_HOW TO COMPLETE THIS TASK_
Copy all data exactly. Skip pictures.

Top of GIVEN DATA

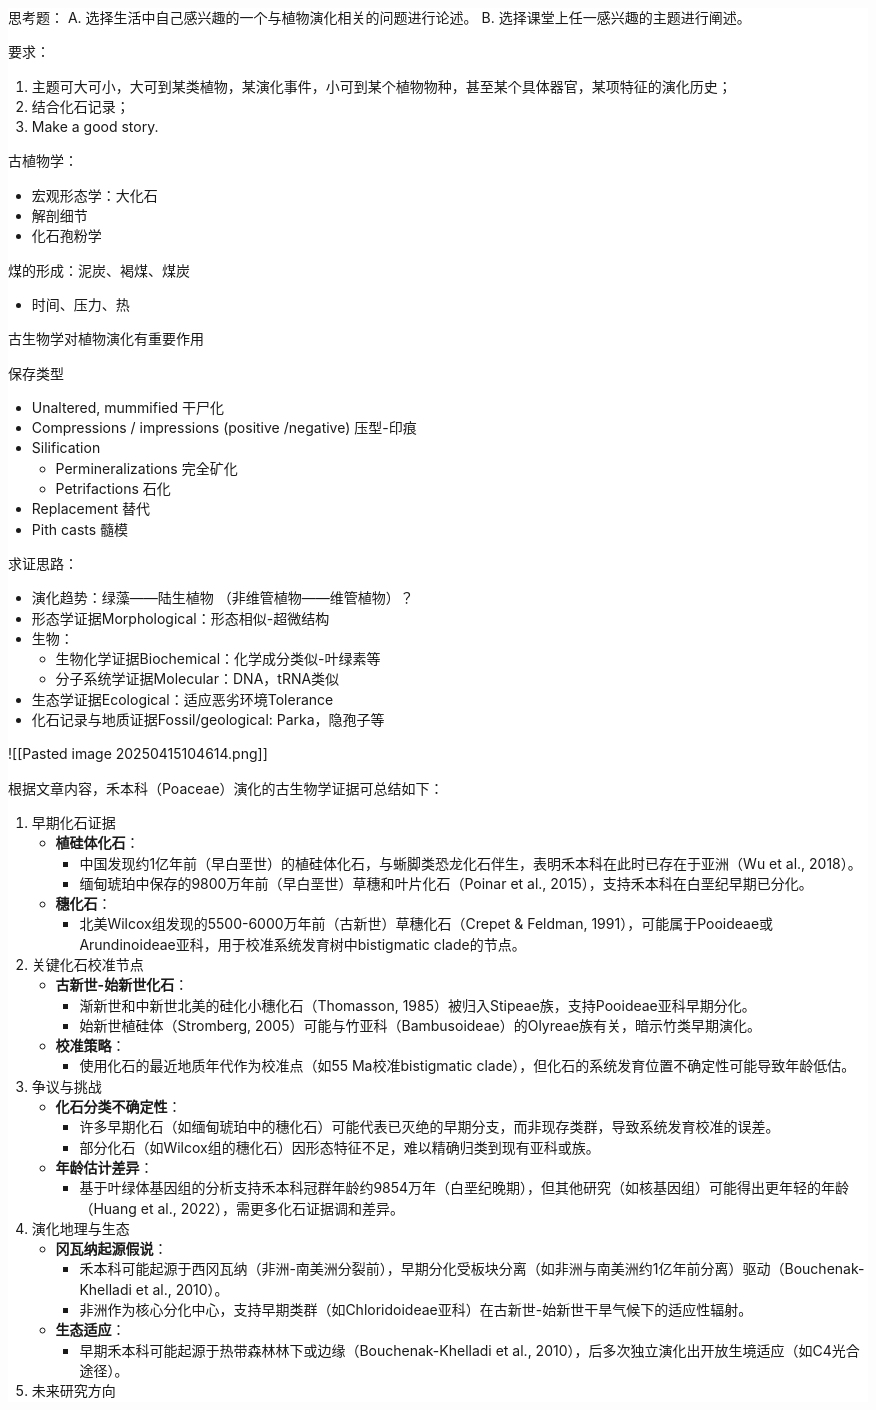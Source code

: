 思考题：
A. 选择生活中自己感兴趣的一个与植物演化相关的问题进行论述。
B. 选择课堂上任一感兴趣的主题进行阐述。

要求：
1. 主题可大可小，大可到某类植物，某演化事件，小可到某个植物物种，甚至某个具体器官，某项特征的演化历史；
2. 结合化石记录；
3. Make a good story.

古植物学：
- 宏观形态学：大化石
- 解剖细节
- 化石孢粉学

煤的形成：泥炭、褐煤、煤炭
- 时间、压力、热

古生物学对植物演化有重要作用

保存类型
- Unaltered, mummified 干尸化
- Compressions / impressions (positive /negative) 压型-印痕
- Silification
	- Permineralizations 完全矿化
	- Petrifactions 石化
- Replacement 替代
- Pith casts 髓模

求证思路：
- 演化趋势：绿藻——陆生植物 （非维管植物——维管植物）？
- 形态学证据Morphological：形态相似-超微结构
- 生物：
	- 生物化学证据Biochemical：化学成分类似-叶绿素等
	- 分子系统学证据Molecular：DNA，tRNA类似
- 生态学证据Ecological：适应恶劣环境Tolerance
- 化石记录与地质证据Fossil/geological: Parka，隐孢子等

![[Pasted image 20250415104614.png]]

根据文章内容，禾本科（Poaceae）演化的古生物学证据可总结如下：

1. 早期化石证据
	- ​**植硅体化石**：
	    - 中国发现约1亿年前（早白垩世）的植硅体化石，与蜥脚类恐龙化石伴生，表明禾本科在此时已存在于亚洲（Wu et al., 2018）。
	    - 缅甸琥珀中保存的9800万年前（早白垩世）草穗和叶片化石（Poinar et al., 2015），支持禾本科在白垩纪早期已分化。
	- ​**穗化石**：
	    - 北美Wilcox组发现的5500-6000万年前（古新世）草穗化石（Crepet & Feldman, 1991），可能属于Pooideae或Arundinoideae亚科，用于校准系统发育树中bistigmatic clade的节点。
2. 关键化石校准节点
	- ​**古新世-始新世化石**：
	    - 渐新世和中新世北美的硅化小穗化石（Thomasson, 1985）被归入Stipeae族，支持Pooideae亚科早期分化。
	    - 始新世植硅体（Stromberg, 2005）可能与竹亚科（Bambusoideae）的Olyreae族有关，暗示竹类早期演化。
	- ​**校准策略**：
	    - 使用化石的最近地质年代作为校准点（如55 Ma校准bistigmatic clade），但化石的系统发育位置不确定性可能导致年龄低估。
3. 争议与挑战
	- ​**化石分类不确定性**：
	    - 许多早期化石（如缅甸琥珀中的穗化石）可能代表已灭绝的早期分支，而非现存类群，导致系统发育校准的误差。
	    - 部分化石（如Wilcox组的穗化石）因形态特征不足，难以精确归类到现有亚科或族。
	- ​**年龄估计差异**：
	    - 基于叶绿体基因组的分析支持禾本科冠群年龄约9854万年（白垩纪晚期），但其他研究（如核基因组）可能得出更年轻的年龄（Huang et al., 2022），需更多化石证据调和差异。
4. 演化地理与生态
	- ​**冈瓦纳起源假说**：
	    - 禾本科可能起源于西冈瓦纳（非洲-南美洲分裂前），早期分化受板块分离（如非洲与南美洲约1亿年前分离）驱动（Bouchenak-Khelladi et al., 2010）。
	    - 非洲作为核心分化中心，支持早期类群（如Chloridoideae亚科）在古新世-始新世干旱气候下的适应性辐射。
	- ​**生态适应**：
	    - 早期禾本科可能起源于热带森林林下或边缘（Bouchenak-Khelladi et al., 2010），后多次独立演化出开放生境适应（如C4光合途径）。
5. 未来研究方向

Bottom of GIVEN DATA

_WRITTEN SOLUTION_
Source code

: 思考题：
A. 选择生活中自己感兴趣的一个与植物演化相关的问题进行论述。
B. 选择课堂上任一感兴趣的主题进行阐述。

要求：
1. 主题可大可小，大可到某类植物，某演化事件，小可到某个植物物种，甚至某个具体器官，某项特征的演化历史；
2. 结合化石记录；
3. Make a good story.

古植物学：
- 宏观形态学：大化石
- 解剖细节
- 化石孢粉学

煤的形成：泥炭、褐煤、煤炭
- 时间、压力、热

古生物学对植物演化有重要作用

保存类型
- Unaltered, mummified 干尸化
- Compressions / impressions (positive /negative) 压型-印痕
- Silification
	- Permineralizations 完全矿化
	- Petrifactions 石化
- Replacement 替代
- Pith casts 髓模

求证思路：
- 演化趋势：绿藻——陆生植物 （非维管植物——维管植物）？
- 形态学证据Morphological：形态相似-超微结构
- 生物：
	- 生物化学证据Biochemical：化学成分类似-叶绿素等
	- 分子系统学证据Molecular：DNA，tRNA类似
- 生态学证据Ecological：适应恶劣环境Tolerance
- 化石记录与地质证据Fossil/geological: Parka，隐孢子等

![[Pasted image 20250415104614.png]]

根据文章内容，禾本科（Poaceae）演化的古生物学证据可总结如下：

1. 早期化石证据
	- ​**植硅体化石**：
	    - 中国发现约1亿年前（早白垩世）的植硅体化石，与蜥脚类恐龙化石伴生，表明禾本科在此时已存在于亚洲（Wu et al., 2018）。
	    - 缅甸琥珀中保存的9800万年前（早白垩世）草穗和叶片化石（Poinar et al., 2015），支持禾本科在白垩纪早期已分化。
	- ​**穗化石**：
	    - 北美Wilcox组发现的5500-6000万年前（古新世）草穗化石（Crepet & Feldman, 1991），可能属于Pooideae或Arundinoideae亚科，用于校准系统发育树中bistigmatic clade的节点。
2. 关键化石校准节点
	- ​**古新世-始新世化石**：
	    - 渐新世和中新世北美的硅化小穗化石（Thomasson, 1985）被归入Stipeae族，支持Pooideae亚科早期分化。
	    - 始新世植硅体（Stromberg, 2005）可能与竹亚科（Bambusoideae）的Olyreae族有关，暗示竹类早期演化。
	- ​**校准策略**：
	    - 使用化石的最近地质年代作为校准点（如55 Ma校准bistigmatic clade），但化石的系统发育位置不确定性可能导致年龄低估。
3. 争议与挑战
	- ​**化石分类不确定性**：
	    - 许多早期化石（如缅甸琥珀中的穗化石）可能代表已灭绝的早期分支，而非现存类群，导致系统发育校准的误差。
	    - 部分化石（如Wilcox组的穗化石）因形态特征不足，难以精确归类到现有亚科或族。
	- ​**年龄估计差异**：
	    - 基于叶绿体基因组的分析支持禾本科冠群年龄约9854万年（白垩纪晚期），但其他研究（如核基因组）可能得出更年轻的年龄（Huang et al., 2022），需更多化石证据调和差异。
4. 演化地理与生态
	- ​**冈瓦纳起源假说**：
	    - 禾本科可能起源于西冈瓦纳（非洲-南美洲分裂前），早期分化受板块分离（如非洲与南美洲约1亿年前分离）驱动（Bouchenak-Khelladi et al., 2010）。
	    - 非洲作为核心分化中心，支持早期类群（如Chloridoideae亚科）在古新世-始新世干旱气候下的适应性辐射。
	- ​**生态适应**：
	    - 早期禾本科可能起源于热带森林林下或边缘（Bouchenak-Khelladi et al., 2010），后多次独立演化出开放生境适应（如C4光合途径）。
5. 未来研究方向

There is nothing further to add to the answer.